MrRubix's Riddle/Problem Thread: Rebirth

Re: MrRubix's Riddle/Problem Thread: Rebirth

that's why i did white text 'cause I didn't want to ruin it for everyone else

Re: MrRubix's Riddle/Problem Thread: Rebirth

gah! this thread makes my head hurt

Re: MrRubix's Riddle/Problem Thread: Rebirth

Ok, a new problem. Calculus.
Take a non-zero number N.
The sum (1 + 1 + 1 + .... + 1) has N copies of the integer 1 in it.
Therefore, (1 + 1 + 1 + 1 + ... + 1) (with N ones) = N.
Multiply both sides by N.
Now the left hand side distributes.
(N + N + N + N + N ...) = N^2
Take the derivative with respect to N.
Because the derivative is a linear operator, it too distributes over sums.
Now we have:
(1 + 1 + 1 + 1 + 1 .... ) = 2*N
N = 2N
Because N is non-zero,
1 = 2.

Disprove. There are two reasonable flaws. Find both of them.

and because N is non-zero

Re: MrRubix's Riddle/Problem Thread: Rebirth

Thread...losing...momentum...must...save...

#5

Silence isn't always golden, in which case, what is it?

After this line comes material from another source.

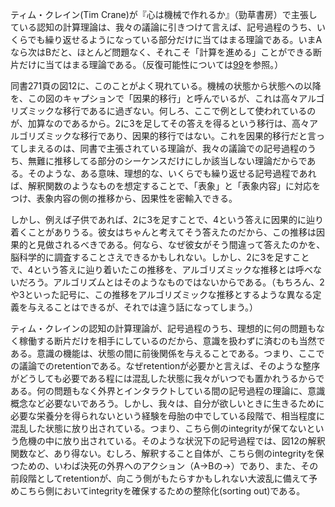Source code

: ティム・クレイン(Tim Crane)が『心は機械で作れるか』（勁草書房）で主張している認知の計算理論は、我々の議論に引きつけて言えば、記号過程のうち、いくらでも繰り返せるようになっている部分だけに当てはまる理論である。いまAなら次はBだと、ほとんど問題なく、それこそ「計算を進める」ことができる断片だけに当てはまる理論である。（反復可能性については[99](099.md)を参照。）

同書271頁の図12に、このことがよく現れている。機械の状態から状態への以降を、この図のキャプションで「因果的移行」と呼んでいるが、これは高々アルゴリズミックな移行であるに過ぎない。何しろ、ここで例として使われているのが、加算なのであるから。2に3を足してその答えを得るという移行は、高々アルゴリズミックな移行であり、因果的移行ではない。これを因果的移行だと言ってしまえるのは、同書で主張されている理論が、我々の議論での記号過程のうち、無難に推移してる部分のシーケンスだけにしか該当しない理論だからである。そのような、ある意味、理想的な、いくらでも繰り返せる記号過程であれば、解釈関数のようなものを想定することで、「表象」と「表象内容」に対応をつけ、表象内容の側の推移から、因果性を密輸入できる。

しかし、例えば子供であれば、2に3を足すことで、4という答えに因果的に辿り着くことがありうる。彼女はちゃんと考えてそう答えたのだから、この推移は因果的と見做されるべきである。何なら、なぜ彼女がそう間違って答えたのかを、脳科学的に調査することさえできるかもしれない。しかし、2に3を足すことで、4という答えに辿り着いたこの推移を、アルゴリズミックな推移とは呼べないだろう。アルゴリズムとはそのようなものではないからである。（もちろん、2や3といった記号に、この推移をアルゴリズミックな推移とするような異なる定義を与えることはできるが、それでは違う話になってしまう。）

ティム・クレインの認知の計算理論が、記号過程のうち、理想的に何の問題もなく稼働する断片だけを相手にしているのだから、意識を扱わずに済むのも当然である。意識の機能は、状態の間に前後関係を与えることである。つまり、ここでの議論でのretentionである。なぜretentionが必要かと言えば、そのような整序がどうしても必要である程には混乱した状態に我々がいつでも置かれうるからである。何の問題もなく外界とインタラクトしている間の記号過程の理論に、意識概念など必要ないであろう。しかし、我々は、自分が欲しいときに生きるために必要な栄養分を得られないという経験を母胎の中でしている段階で、相当程度に混乱した状態に放り出されている。つまり、こちら側のintegrityが保てないという危機の中に放り出されている。そのような状況下の記号過程では、図12の解釈関数など、あり得ない。むしろ、解釈すること自体が、こちら側のintegrityを保つための、いわば決死の外界へのアクション（A->Bの->）であり、また、その前段階としてretentionが、向こう側がもたらすかもしれない大波乱に備えて予めこちら側においてintegrityを確保するための整除化(sorting out)である。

Re: MrRubix's Riddle/Problem Thread: Rebirth

Blue.



Nobody bothered with my last problem. So...

Eight hooks are attached to the corners of a giant cubical wooden box, one hook at each corner. String is stretched between each and every pair of hooks. Rubix walks along the strings, always remaining in contact with one of them and changing directions only at the hooks, not at any other points at which two or more strings are contiguous. Rubix never walks along the same length of string twice, although he may pass another string at an angle. Of the twenty-eight string segments between pairs of hooks, what is the maximum number Rubix may traverse under these conditions?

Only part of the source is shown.